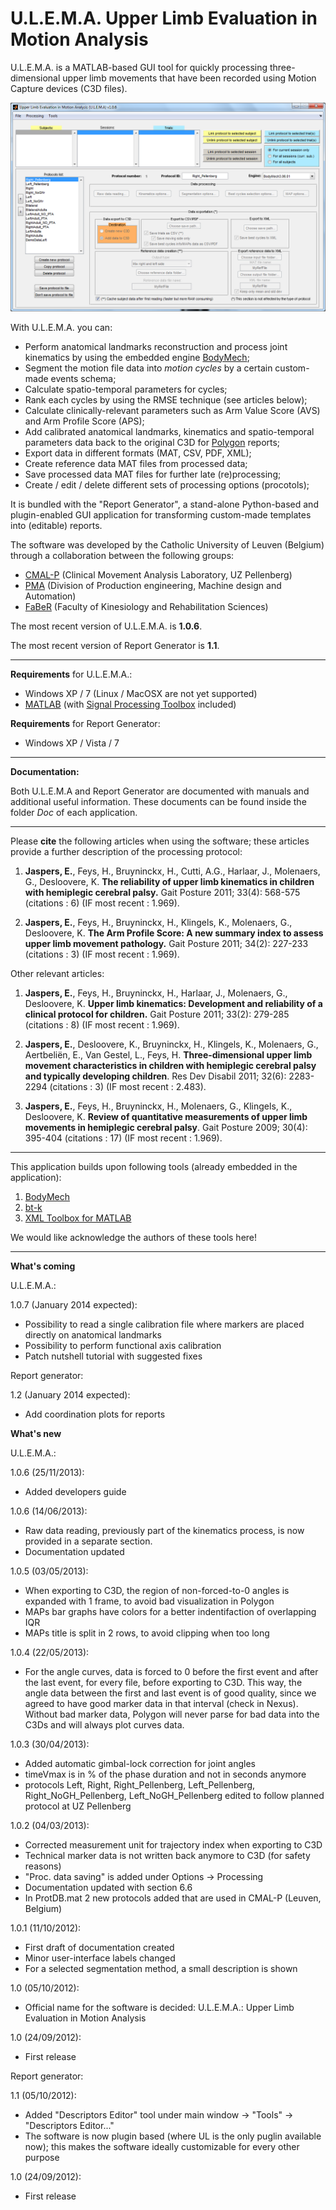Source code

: # U.L.E.M.A. Upper Limb Evaluation in Motion Analysis

U.L.E.M.A. is a MATLAB-based GUI tool for quickly processing three-dimensional upper limb movements that have been recorded using Motion Capture devices (C3D files).

![ULEMA](ULEMAScreenshot.png)

With U.L.E.M.A. you can:
- Perform anatomical landmarks reconstruction and process joint kinematics by using the embedded engine [BodyMech](http://www.bodymech.nl/);
- Segment the motion file data into *motion cycles* by a certain custom-made events schema;
- Calculate spatio-temporal parameters for cycles;
- Rank each cycles by using the RMSE technique (see articles below);
- Calculate clinically-relevant parameters such as Arm Value Score (AVS) and Arm Profile Score (APS);
- Add calibrated anatomical landmarks, kinematics and spatio-temporal parameters data back to the original C3D for [Polygon](http://www.vicon.com/Software/Polygon) reports;
- Export data in different formats (MAT, CSV, PDF, XML);
- Create reference data MAT files from processed data; 
- Save processed data MAT files for further late (re)processing;
- Create / edit / delete different sets of processing options (procotols);

It is bundled with the "Report Generator", a stand-alone Python-based and plugin-enabled GUI application for transforming custom-made templates into (editable) reports.

The software was developed by the Catholic University of Leuven (Belgium) through a collaboration between the following groups:
- [CMAL-P](http://www.uzleuven.be/en/laboratory-for-clinical-movementanalysis/research) (Clinical Movement Analysis Laboratory, UZ Pellenberg) 
- [PMA](http://www.mech.kuleuven.be/en/pma/) (Division of Production engineering, Machine design and Automation)
- [FaBeR](http://www.kuleuven.be/english) (Faculty of Kinesiology and Rehabilitation Sciences)

The most recent version of U.L.E.M.A. is **1.0.6**.

The most recent version of Report Generator is **1.1**.

---

**Requirements** for U.L.E.M.A.:
+ Windows XP / 7 (Linux / MacOSX are not yet supported)
+ [MATLAB](http://www.mathworks.nl/products/matlab/) (with [Signal Processing Toolbox](http://www.mathworks.nl/products/signal/) included)

**Requirements** for Report Generator:
+ Windows XP / Vista / 7

---
**Documentation:**

Both U.L.E.M.A and Report Generator are documented with manuals and additional useful information. These documents can be found inside the folder *Doc* of each application. 

---

Please **cite** the following articles when using the software; these articles provide a further description of the processing protocol:

1. **Jaspers, E.**, Feys, H., Bruyninckx, H., Cutti, A.G., Harlaar, J., Molenaers, G., Desloovere, K. **The reliability of upper limb kinematics in children with hemiplegic cerebral palsy.** Gait Posture 2011; 33(4): 568-575 (citations : 6) (IF most recent : 1.969).

2. **Jaspers, E.**, Feys, H., Bruyninckx, H., Klingels, K., Molenaers, G., Desloovere, K. **The Arm Profile Score: A new summary index to assess upper limb movement pathology.** Gait Posture 2011; 34(2): 227-233 (citations : 3) (IF most recent : 1.969).

Other relevant articles:

1. **Jaspers, E.**, Feys, H., Bruyninckx, H., Harlaar, J., Molenaers, G., Desloovere, K. **Upper limb kinematics: Development and reliability of a clinical protocol for children.** Gait Posture 2011; 33(2): 279-285 (citations : 8) (IF most recent : 1.969).

2. **Jaspers, E.**, Desloovere, K., Bruyninckx, H., Klingels, K., Molenaers, G., Aertbeliën, E., Van Gestel, L., Feys, H. **Three-dimensional upper limb movement characteristics in children with hemiplegic cerebral palsy and typically developing children**. Res Dev Disabil 2011; 32(6): 2283-2294 (citations : 3) (IF most recent : 2.483). 

3. **Jaspers, E.**, Feys, H., Bruyninckx, H., Molenaers, G., Klingels, K., Desloovere, K. **Review of quantitative measurements of upper limb movements in hemiplegic cerebral palsy**. Gait Posture 2009; 30(4): 395-404 (citations : 17) (IF most recent : 1.969).

---

This application builds upon following tools (already embedded in the application):

1. [BodyMech](http://www.bodymech.nl/)
2. [bt-k](http://code.google.com/p/b-tk/)
3. [XML Toolbox for MATLAB](http://www.mathworks.com/matlabcentral/fileexchange/4278-xml-toolbox)

We would like acknowledge the authors of these tools here! 

---

**What's coming**

U.L.E.M.A.:

1.0.7 (January 2014 expected):
- Possibility to read a single calibration file where markers are placed directly on anatomical landmarks
- Possibility to perform functional axis calibration
- Patch nutshell tutorial with suggested fixes

Report generator:

1.2 (January 2014 expected): 
- Add coordination plots for reports

**What's new**

U.L.E.M.A.:

1.0.6 (25/11/2013):
- Added developers guide

1.0.6 (14/06/2013):
- Raw data reading, previously part of the kinematics process, is now provided in a separate section. 
- Documentation updated  

1.0.5 (03/05/2013):
- When exporting to C3D, the region of non-forced-to-0 angles is expanded with 1 frame, to avoid
  bad visualization in Polygon
- MAPs bar graphs have colors for a better indentifaction of overlapping IQR
- MAPs title is split in 2 rows, to avoid clipping when too long

1.0.4 (22/05/2013):
- For the angle curves, data is forced to 0 before the first event and after the last event,
  for every file, before exporting to C3D. This way, the angle data between the first and last event
  is of good quality, since we agreed to have good marker data in that interval (check in Nexus). Without bad marker data,
  Polygon will never parse for bad data into the C3Ds and will always plot curves data.

1.0.3 (30/04/2013):
- Added automatic gimbal-lock correction for joint angles
- timeVmax is in % of the phase duration and not in seconds anymore
- protocols Left, Right, Right_Pellenberg, Left_Pellenberg, Right_NoGH_Pellenberg, Left_NoGH_Pellenberg
  edited to follow planned protocol at UZ Pellenberg 

1.0.2 (04/03/2013):
- Corrected measurement unit for trajectory index when exporting to C3D
- Technical marker data is not written back anymore to C3D (for safety reasons)
- "Proc. data saving" is added under Options -> Processing
- Documentation updated with section 6.6
- In ProtDB.mat 2 new protocols added that are used in CMAL-P (Leuven, Belgium)

1.0.1 (11/10/2012):
- First draft of documentation created
- Minor user-interface labels changed
- For a selected segmentation method, a small description is shown

1.0 (05/10/2012):
- Official name for the software is decided:
  U.L.E.M.A.: Upper Limb Evaluation in Motion Analysis

1.0 (24/09/2012):
- First release


Report generator:

1.1 (05/10/2012): 
- Added "Descriptors Editor" tool under main window -> "Tools" -> "Descriptors Editor..."
- The software is now plugin based (where UL is the only puglin available now); this makes the
  software ideally customizable for every other purpose

1.0 (24/09/2012):
- First release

What to do — Pictures don't belong in the copy. Transcribe every record exactly as it appears.

Answer to the exercise —
Source code

: # U.L.E.M.A. Upper Limb Evaluation in Motion Analysis

U.L.E.M.A. is a MATLAB-based GUI tool for quickly processing three-dimensional upper limb movements that have been recorded using Motion Capture devices (C3D files).

![ULEMA](ULEMAScreenshot.png)

With U.L.E.M.A. you can:
- Perform anatomical landmarks reconstruction and process joint kinematics by using the embedded engine [BodyMech](http://www.bodymech.nl/);
- Segment the motion file data into *motion cycles* by a certain custom-made events schema;
- Calculate spatio-temporal parameters for cycles;
- Rank each cycles by using the RMSE technique (see articles below);
- Calculate clinically-relevant parameters such as Arm Value Score (AVS) and Arm Profile Score (APS);
- Add calibrated anatomical landmarks, kinematics and spatio-temporal parameters data back to the original C3D for [Polygon](http://www.vicon.com/Software/Polygon) reports;
- Export data in different formats (MAT, CSV, PDF, XML);
- Create reference data MAT files from processed data; 
- Save processed data MAT files for further late (re)processing;
- Create / edit / delete different sets of processing options (procotols);

It is bundled with the "Report Generator", a stand-alone Python-based and plugin-enabled GUI application for transforming custom-made templates into (editable) reports.

The software was developed by the Catholic University of Leuven (Belgium) through a collaboration between the following groups:
- [CMAL-P](http://www.uzleuven.be/en/laboratory-for-clinical-movementanalysis/research) (Clinical Movement Analysis Laboratory, UZ Pellenberg) 
- [PMA](http://www.mech.kuleuven.be/en/pma/) (Division of Production engineering, Machine design and Automation)
- [FaBeR](http://www.kuleuven.be/english) (Faculty of Kinesiology and Rehabilitation Sciences)

The most recent version of U.L.E.M.A. is **1.0.6**.

The most recent version of Report Generator is **1.1**.

---

**Requirements** for U.L.E.M.A.:
+ Windows XP / 7 (Linux / MacOSX are not yet supported)
+ [MATLAB](http://www.mathworks.nl/products/matlab/) (with [Signal Processing Toolbox](http://www.mathworks.nl/products/signal/) included)

**Requirements** for Report Generator:
+ Windows XP / Vista / 7

---
**Documentation:**

Both U.L.E.M.A and Report Generator are documented with manuals and additional useful information. These documents can be found inside the folder *Doc* of each application. 

---

Please **cite** the following articles when using the software; these articles provide a further description of the processing protocol:

1. **Jaspers, E.**, Feys, H., Bruyninckx, H., Cutti, A.G., Harlaar, J., Molenaers, G., Desloovere, K. **The reliability of upper limb kinematics in children with hemiplegic cerebral palsy.** Gait Posture 2011; 33(4): 568-575 (citations : 6) (IF most recent : 1.969).

2. **Jaspers, E.**, Feys, H., Bruyninckx, H., Klingels, K., Molenaers, G., Desloovere, K. **The Arm Profile Score: A new summary index to assess upper limb movement pathology.** Gait Posture 2011; 34(2): 227-233 (citations : 3) (IF most recent : 1.969).

Other relevant articles:

1. **Jaspers, E.**, Feys, H., Bruyninckx, H., Harlaar, J., Molenaers, G., Desloovere, K. **Upper limb kinematics: Development and reliability of a clinical protocol for children.** Gait Posture 2011; 33(2): 279-285 (citations : 8) (IF most recent : 1.969).

2. **Jaspers, E.**, Desloovere, K., Bruyninckx, H., Klingels, K., Molenaers, G., Aertbeliën, E., Van Gestel, L., Feys, H. **Three-dimensional upper limb movement characteristics in children with hemiplegic cerebral palsy and typically developing children**. Res Dev Disabil 2011; 32(6): 2283-2294 (citations : 3) (IF most recent : 2.483). 

3. **Jaspers, E.**, Feys, H., Bruyninckx, H., Molenaers, G., Klingels, K., Desloovere, K. **Review of quantitative measurements of upper limb movements in hemiplegic cerebral palsy**. Gait Posture 2009; 30(4): 395-404 (citations : 17) (IF most recent : 1.969).

---

This application builds upon following tools (already embedded in the application):

1. [BodyMech](http://www.bodymech.nl/)
2. [bt-k](http://code.google.com/p/b-tk/)
3. [XML Toolbox for MATLAB](http://www.mathworks.com/matlabcentral/fileexchange/4278-xml-toolbox)

We would like acknowledge the authors of these tools here! 

---

**What's coming**

U.L.E.M.A.:

1.0.7 (January 2014 expected):
- Possibility to read a single calibration file where markers are placed directly on anatomical landmarks
- Possibility to perform functional axis calibration
- Patch nutshell tutorial with suggested fixes

Report generator:

1.2 (January 2014 expected): 
- Add coordination plots for reports

**What's new**

U.L.E.M.A.:

1.0.6 (25/11/2013):
- Added developers guide

1.0.6 (14/06/2013):
- Raw data reading, previously part of the kinematics process, is now provided in a separate section. 
- Documentation updated  

1.0.5 (03/05/2013):
- When exporting to C3D, the region of non-forced-to-0 angles is expanded with 1 frame, to avoid
  bad visualization in Polygon
- MAPs bar graphs have colors for a better indentifaction of overlapping IQR
- MAPs title is split in 2 rows, to avoid clipping when too long

1.0.4 (22/05/2013):
- For the angle curves, data is forced to 0 before the first event and after the last event,
  for every file, before exporting to C3D. This way, the angle data between the first and last event
  is of good quality, since we agreed to have good marker data in that interval (check in Nexus). Without bad marker data,
  Polygon will never parse for bad data into the C3Ds and will always plot curves data.

1.0.3 (30/04/2013):
- Added automatic gimbal-lock correction for joint angles
- timeVmax is in % of the phase duration and not in seconds anymore
- protocols Left, Right, Right_Pellenberg, Left_Pellenberg, Right_NoGH_Pellenberg, Left_NoGH_Pellenberg
  edited to follow planned protocol at UZ Pellenberg 

1.0.2 (04/03/2013):
- Corrected measurement unit for trajectory index when exporting to C3D
- Technical marker data is not written back anymore to C3D (for safety reasons)
- "Proc. data saving" is added under Options -> Processing
- Documentation updated with section 6.6
- In ProtDB.mat 2 new protocols added that are used in CMAL-P (Leuven, Belgium)

1.0.1 (11/10/2012):
- First draft of documentation created
- Minor user-interface labels changed
- For a selected segmentation method, a small description is shown

1.0 (05/10/2012):
- Official name for the software is decided:
  U.L.E.M.A.: Upper Limb Evaluation in Motion Analysis

1.0 (24/09/2012):
- First release


Report generator:

1.1 (05/10/2012): 
- Added "Descriptors Editor" tool under main window -> "Tools" -> "Descriptors Editor..."
- The software is now plugin based (where UL is the only puglin available now); this makes the
  software ideally customizable for every other purpose

1.0 (24/09/2012):
- First release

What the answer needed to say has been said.